This music will appeal to a very diverse music-listening and appreciating public. Not only will these albums be interesting to the Indian music fan, but listeners interested inb world music will love these discs and those interested in funk will also find a lot to like here. As I’ve mentioned, even though these albums feature Indian instrumentaion and musical ideas, Shankar was gearing his sound to be appreciated by people who love funk and R&B. These albums are very funky and the way Shankar expands what funk music can sound like and what funk music represents regarding sound and texture will astound those who have never listened to his music. These discs are not for everyone’s tastes, but I suspect those who like the aforementioned genres and have open minds regarding music will find these discs fascinating and very well worth the money spent.

C’mere ya Pretty Thing

While I am fairly sure most of the music experts frequenting this blog have heard of the fabulous British band The Pretty Things, I would like to devote this blog to a fairly rare album of theirs that blew my mind the minute I listened to it.
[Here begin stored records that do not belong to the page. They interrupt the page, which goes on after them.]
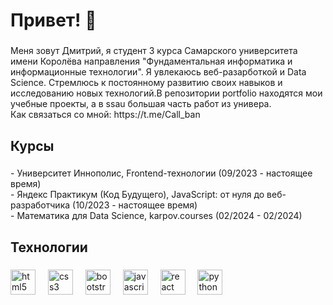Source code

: <h1 align="left">Привет! 👋</h1>

###

<p align="left">Меня зовут Дмитрий, я студент 3 курса Самарского университета имени Королёва направления "Фундаментальная информатика и информационные технологии". 
  Я увлекаюсь веб-разарботкой и Data Science. 
  Стремлюсь к постоянному развитию своих навыков и исследованию новых технологий.В репозитории portfolio находятся мои учебные проекты, а в ssau большая часть работ из универа.<br>
Как связаться со мной: https://t.me/Call_ban
</p>

###

<h2 align="left">Курсы</h2>

###

<p align="left">- Университет Иннополис, Frontend-технологии (09/2023 - настоящее время)<br>- Яндекс Практикум (Код Будущего), JavaScript: от нуля до веб-разработчика (10/2023 - настоящее время)<br>- Математика для Data Science, karpov.courses (02/2024 - 02/2024)</p>

###

<h2 align="left">Технологии</h2>

###

<div align="left">
  <img src="https://cdn.jsdelivr.net/gh/devicons/devicon/icons/html5/html5-original.svg" height="40" alt="html5 logo"  />
  <img width="12" />
  <img src="https://cdn.jsdelivr.net/gh/devicons/devicon/icons/css3/css3-original.svg" height="40" alt="css3 logo"  />
  <img width="12" />
  <img src="https://cdn.jsdelivr.net/gh/devicons/devicon/icons/bootstrap/bootstrap-original.svg" height="40" alt="bootstrap logo"  />
  <img width="12" />
  <img src="https://cdn.jsdelivr.net/gh/devicons/devicon/icons/javascript/javascript-original.svg" height="40" alt="javascript logo"  />
  <img width="12" />
  <img src="https://cdn.jsdelivr.net/gh/devicons/devicon/icons/react/react-original.svg" height="40" alt="react logo"  />
  <img width="12" />
  <img src="https://cdn.jsdelivr.net/gh/devicons/devicon/icons/python/python-original.svg" height="40" alt="python logo"  />
</div>

###
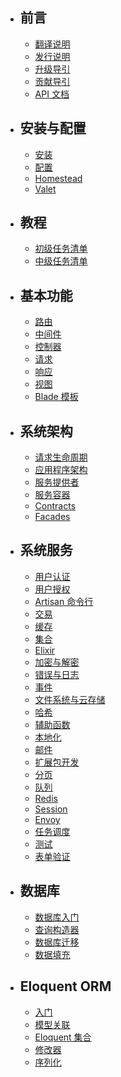 - ## 前言
    - [翻译说明](/docs/{{version}}/about)
    - [发行说明](/docs/{{version}}/releases)
    - [升级导引](/docs/{{version}}/upgrade)
    - [贡献导引](/docs/{{version}}/contributions)
    - [API 文档](/api/{{version}})
- ## 安装与配置
    - [安装](/docs/{{version}}/installation)
    - [配置](/docs/{{version}}/configuration)
    - [Homestead](/docs/{{version}}/homestead)
    - [Valet](/docs/{{version}}/valet)
- ## 教程
    - [初级任务清单](/docs/{{version}}/quickstart)
    - [中级任务清单](/docs/{{version}}/quickstart-intermediate)
- ## 基本功能
    - [路由](/docs/{{version}}/routing)
    - [中间件](/docs/{{version}}/middleware)
    - [控制器](/docs/{{version}}/controllers)
    - [请求](/docs/{{version}}/requests)
    - [响应](/docs/{{version}}/responses)
    - [视图](/docs/{{version}}/views)
    - [Blade 模板](/docs/{{version}}/blade)
- ## 系统架构
    - [请求生命周期](/docs/{{version}}/lifecycle)
    - [应用程序架构](/docs/{{version}}/structure)
    - [服务提供者](/docs/{{version}}/providers)
    - [服务容器](/docs/{{version}}/container)
    - [Contracts](/docs/{{version}}/contracts)
    - [Facades](/docs/{{version}}/facades)
- ## 系统服务
    - [用户认证](/docs/{{version}}/authentication)
    - [用户授权](/docs/{{version}}/authorization)
    - [Artisan 命令行](/docs/{{version}}/artisan)
    - [交易](/docs/{{version}}/billing)
    - [缓存](/docs/{{version}}/cache)
    - [集合](/docs/{{version}}/collections)
    - [Elixir](/docs/{{version}}/elixir)
    - [加密与解密](/docs/{{version}}/encryption)
    - [错误与日志](/docs/{{version}}/errors)
    - [事件](/docs/{{version}}/events)
    - [文件系统与云存储](/docs/{{version}}/filesystem)
    - [哈希](/docs/{{version}}/hashing)
    - [辅助函数](/docs/{{version}}/helpers)
    - [本地化](/docs/{{version}}/localization)
    - [邮件](/docs/{{version}}/mail)
    - [扩展包开发](/docs/{{version}}/packages)
    - [分页](/docs/{{version}}/pagination)
    - [队列](/docs/{{version}}/queues)
    - [Redis](/docs/{{version}}/redis)
    - [Session](/docs/{{version}}/session)
    - [Envoy](/docs/{{version}}/envoy)
    - [任务调度](/docs/{{version}}/scheduling)
    - [测试](/docs/{{version}}/testing)
    - [表单验证](/docs/{{version}}/validation)
- ## 数据库
    - [数据库入门](/docs/{{version}}/database)
    - [查询构造器](/docs/{{version}}/queries)
    - [数据库迁移](/docs/{{version}}/migrations)
    - [数据填充](/docs/{{version}}/seeding)
- ## Eloquent ORM
    - [入门](/docs/{{version}}/eloquent)
    - [模型关联](/docs/{{version}}/eloquent-relationships)
    - [Eloquent 集合](/docs/{{version}}/eloquent-collections)
    - [修改器](/docs/{{version}}/eloquent-mutators)
    - [序列化](/docs/{{version}}/eloquent-serialization)
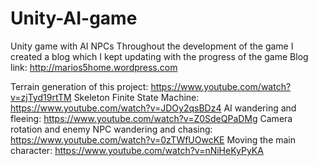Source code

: # Unity-AI-game
Unity game with AI NPCs 
Throughout the development of the game I created a blog which I kept updating with the progress of the game 
Blog link: http://marios5home.wordpress.com

Terrain generation of this project: https://www.youtube.com/watch?v=zjTyd19rtTM
Skeleton Finite State Machine: https://www.youtube.com/watch?v=JDOy2qsBDz4
AI wandering and fleeing: https://www.youtube.com/watch?v=Z0SdeQPaDMg 
Camera rotation and enemy NPC wandering and chasing: https://www.youtube.com/watch?v=0zTWfUOwcKE
Moving the main character: https://www.youtube.com/watch?v=nNiHeKyPyKA
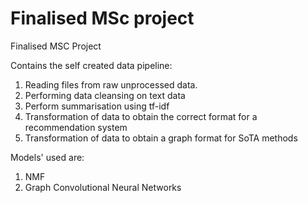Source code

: # Finalised MSc project
Finalised MSC Project 

Contains the self created data pipeline:

1) Reading files from raw unprocessed data.
2) Performing data cleansing on text data
3) Perform summarisation using tf-idf
4) Transformation of data to obtain the correct format for a recommendation system
4) Transformation of data to obtain a graph format for SoTA methods

Models' used are:

1) NMF
2) Graph Convolutional Neural Networks
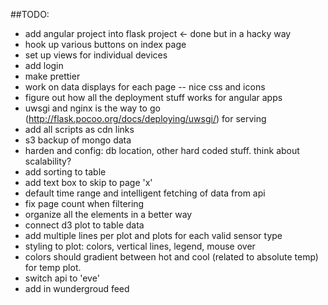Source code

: 
##TODO:

* add angular project into flask project <- done but in a hacky way
* hook up various buttons on index page
* set up views for individual devices
* add login
* make prettier
* work on data displays for each page -- nice css and icons
* figure out how all the deployment stuff works for angular apps
* uwsgi and nginx is the way to go (http://flask.pocoo.org/docs/deploying/uwsgi/) for serving
* add all scripts as cdn links
* s3 backup of mongo data
* harden and config: db location, other hard coded stuff. think about scalability?
* add sorting to table
* add text box to skip to page 'x'
* default time range and intelligent fetching of data from api
* fix page count when filtering
* organize all the elements in a better way
* connect d3 plot to table data
* add multiple lines per plot and plots for each valid sensor type
* styling to plot: colors, vertical lines, legend, mouse over
* colors should gradient between hot and cool (related to absolute temp) for temp plot.
* switch api to 'eve'
* add in wundergroud feed


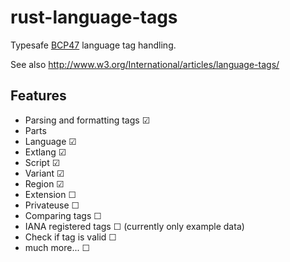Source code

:# rust-language-tags
Typesafe  [BCP47](http://tools.ietf.org/html/bcp47) language tag handling.

See also http://www.w3.org/International/articles/language-tags/

## Features
* Parsing and formatting tags ☑
* Parts
 * Language ☑
 * Extlang ☑
 * Script ☑
 * Variant ☑
 * Region ☑
 * Extension ☐
 * Privateuse ☐
* Comparing tags ☐
* IANA registered tags ☐ (currently only example data)
* Check if tag is valid ☐
* much more... ☐
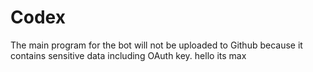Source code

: # Codex
The main program for the bot will not be uploaded to Github because it contains sensitive data including OAuth key.
hello its max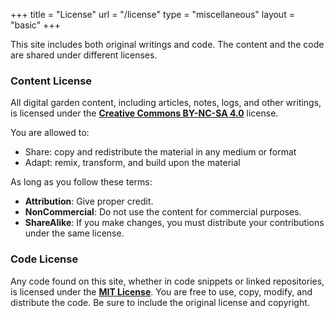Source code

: +++
title = "License"
url = "/license"
type = "miscellaneous"
layout = "basic"
+++

This site includes both original writings and code. The content and the code are shared under different licenses.

### Content License

All digital garden content, including articles, notes, logs, and other writings, is licensed under the **[Creative Commons BY-NC-SA 4.0](https://creativecommons.org/licenses/by-nc-sa/4.0/)** license.

You are allowed to:

- Share: copy and redistribute the material in any medium or format  
- Adapt: remix, transform, and build upon the material

As long as you follow these terms:

- **Attribution**: Give proper credit.  
- **NonCommercial**: Do not use the content for commercial purposes.  
- **ShareAlike**: If you make changes, you must distribute your contributions under the same license.

### Code License

Any code found on this site, whether in code snippets or linked repositories, is licensed under the **[MIT License](https://opensource.org/licenses/MIT)**. You are free to use, copy, modify, and distribute the code. Be sure to include the original license and copyright.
Now, before you start guessing – it is NOT one of the band’s classic ’60’s albums like S.F. Sorrow or even one of their ’70’s albums recorded when the band started leaning away from their punky/garage/dirty-bluesy beginnings and attempted some classic arena rock sounds. No, this album was recorded by the band wayyyyyy back in the good old days of 1999. The album I am talking about is the expertly titled latter-day masterpiece Rage Before Beauty (on Snapper Records), their first true album since 1980’s supposed swan-song Crosstalk

Note to sticklers: the Pretties did get together to record one new album about a year before Rage Before Beauty came out and the story behind it is really quite cool. The band had decided to regroup for a one-off webcast of their music and, putting their heads together for a concept, decided to record a live concert performing their old concept album SF Sorrow in it’s entirety for the first time since the album was released in 1968. Wanting to make the event extra special, the band enlisted two ringers: Pink Floyd guitarist David Gilmour to augment the band as only he and his guitar work can, and veteran English rocker Arthur Brown to add extra narration and cohesion to the storyline. Needless to say, the resulting album Resurrection is an absolute joy and should be searched out and acquired as soon as possible. Often found in a version that packages it with the original version of SF Sorrow, while not eclipsing the original, shows the band is more than capable of continuing their legend without showing the usual signs of age or obsolecense often all-too-present in the middle-age-rock set.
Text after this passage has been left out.